• Problem
Retype, without any change, the line that contains "team of advisors." and every line that follows it to the end of the entries, and nothing else.

*** Material shown ***

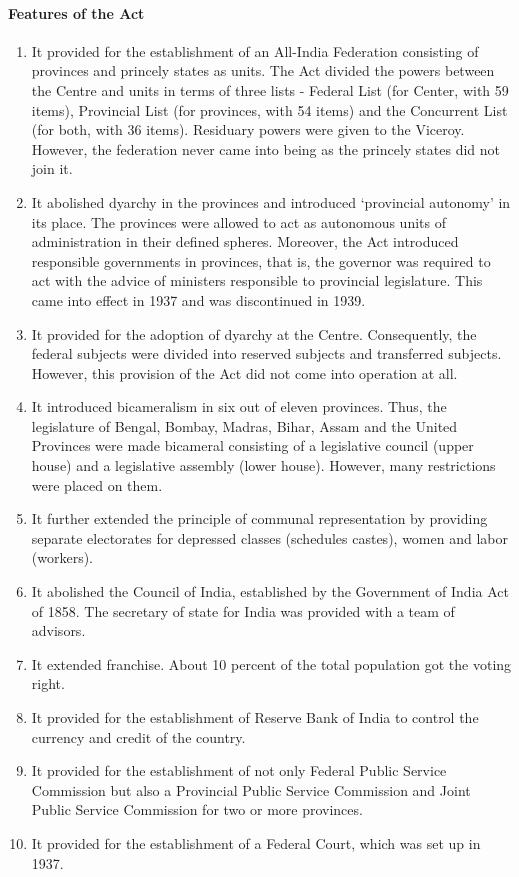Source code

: \begin{multicols}{2}
\paragraph{Features of the Act}
\begin{enumerate}
  \item It provided for the establishment of an All-India Federation consisting of provinces and princely states as units. The Act divided the powers between the Centre and units in terms of three lists - Federal List (for Center, with 59 items), Provincial List (for provinces, with 54 items) and the Concurrent List (for both, with 36 items). Residuary powers were given to the Viceroy. However, the federation never came into being as the princely states did not join it.
  \item It abolished dyarchy in the provinces and introduced `provincial autonomy' in its place. The provinces were allowed to act as autonomous units of administration in their defined spheres. Moreover, the Act introduced responsible governments in provinces, that is, the governor was required to act with the advice of ministers responsible to provincial legislature. This came into effect in 1937 and was discontinued in 1939.
  \item It provided for the adoption of dyarchy at the Centre. Consequently, the federal subjects were divided into reserved subjects and transferred subjects. However, this provision of the Act did not come into operation at all.
  \item It introduced bicameralism in six out of eleven provinces. Thus, the legislature of Bengal, Bombay, Madras, Bihar, Assam and the United Provinces were made bicameral consisting of a legislative council (upper house) and a legislative assembly (lower house). However, many restrictions were placed on them.
  \item It further extended the principle of communal representation by providing separate electorates for depressed classes (schedules castes), women and labor (workers).
  \item It abolished the Council of India, established by the Government of India Act of 1858. The secretary of state for India was provided with a team of advisors.
  \item It extended franchise. About 10 percent of the total population got the voting right.
  \item It provided for the establishment of Reserve Bank of India to control the currency and credit of the country.
  \item It provided for the establishment of not only Federal Public Service Commission but also a Provincial Public Service Commission and Joint Public Service Commission for two or more provinces.
  \item It provided for the establishment of a Federal Court, which was set up in 1937.
\end{enumerate}


\end{multicols}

*** End of Material shown ***

• Your solution
  \item It abolished the Council of India, established by the Government of India Act of 1858. The secretary of state for India was provided with a team of advisors.
  \item It extended franchise. About 10 percent of the total population got the voting right.
  \item It provided for the establishment of Reserve Bank of India to control the currency and credit of the country.
  \item It provided for the establishment of not only Federal Public Service Commission but also a Provincial Public Service Commission and Joint Public Service Commission for two or more provinces.
  \item It provided for the establishment of a Federal Court, which was set up in 1937.
\end{enumerate}


\end{multicols}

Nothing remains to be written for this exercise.